NY Times article on wrist devices

From: Bill Douglass (douglassbill@hotmail.com)
Date: Fri Jan 21 2000 - 07:02:10 MST

Here's a fun article from today's _New York Times_, available at


The main reason I'm posting it here is because I was pleasantly surprised by
a sentence in the third paragraph:
"Until the time when such devices are implanted directly into the brain,
which is still some years away..."
This seems to me a little bit of evidence of the seepage of Extropian and
Transhumanist ideas into the mainstream.

By the way, I don't share the author's optimism that these wrist-based
deviced will catch on. The main reason is that people generally don't want
to look like geeks, with a bunch of technical equipment riding around on
their wrists. That there would be a large difference between having it ride
there, and having it ride, for example, on one's belt, might seem peculiar,
but I think it's because we've been wearing plain old time watches on our
wrists for, as this article mentions, nearly a century.

Best wishes to all,

Bill Douglass

January 20, 2000

Look Out! New Wrist Devices on the Loose!

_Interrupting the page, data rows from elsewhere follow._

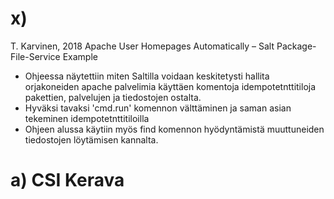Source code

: # x)

T. Karvinen, 2018 Apache User Homepages Automatically – Salt Package-File-Service Example

* Ohjeessa näytettiin miten Saltilla voidaan keskitetysti hallita orjakoneiden apache palvelimia käyttäen komentoja idempotetnttitiloja pakettien, palvelujen ja tiedostojen ostalta.
*  Hyväksi tavaksi 'cmd.run' komennon välttäminen ja saman asian tekeminen idempotetnttitiloilla
*  Ohjeen alussa käytiin myös find komennon hyödyntämistä muuttuneiden tiedostojen löytämisen kannalta.

# a) CSI Kerava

Watches, Once Used to Tell Time, Are Rapidly Mutating...

Marty Katz for The New York Times

SAMSUNG CELL PHONE WATCH -- This comes with an earphone and is expected by
the end of the year; the price has not been set. Samsung Electronics
America, Ridgefield Park, N.J., (201)229-4000, www.samsung.com.

t took more than half a century, but the consumer model of the Dick Tracy
two-way wrist radio is almost here.

With the relentless miniaturization of technology, the time has come for
wrist devices that have function lists as long as your arm: depending on
design, they double as cell phones, one-way pagers, e-mail readers,
computers, cameras, MP3 music players, television receivers, voice
recorders, automobile security keys, television and VCR remote controls,
health monitors, weather stations, compasses, Global Positioning System
monitors, altimeters, games and simple amusements. Some can even serve as
admission passes for ski lifts and museums. And, almost as an afterthought,
they tell time.

Following the example of the pocket watch, which first moved to the wrist
less than a century ago, more than a dozen different types of electronic
gadgets are strapping on straps and competing for space on the narrow
stretch of body between the hand and the forearm. Until the time when such
devices are implanted directly into the brain, which is still some years
away, the wrist is the most convenient place on the body to wear technology.
It does not encumber the hand, does not intrude on most manual tasks, moves
easily in front of the eyes and is easier to reach than, say, the ankle.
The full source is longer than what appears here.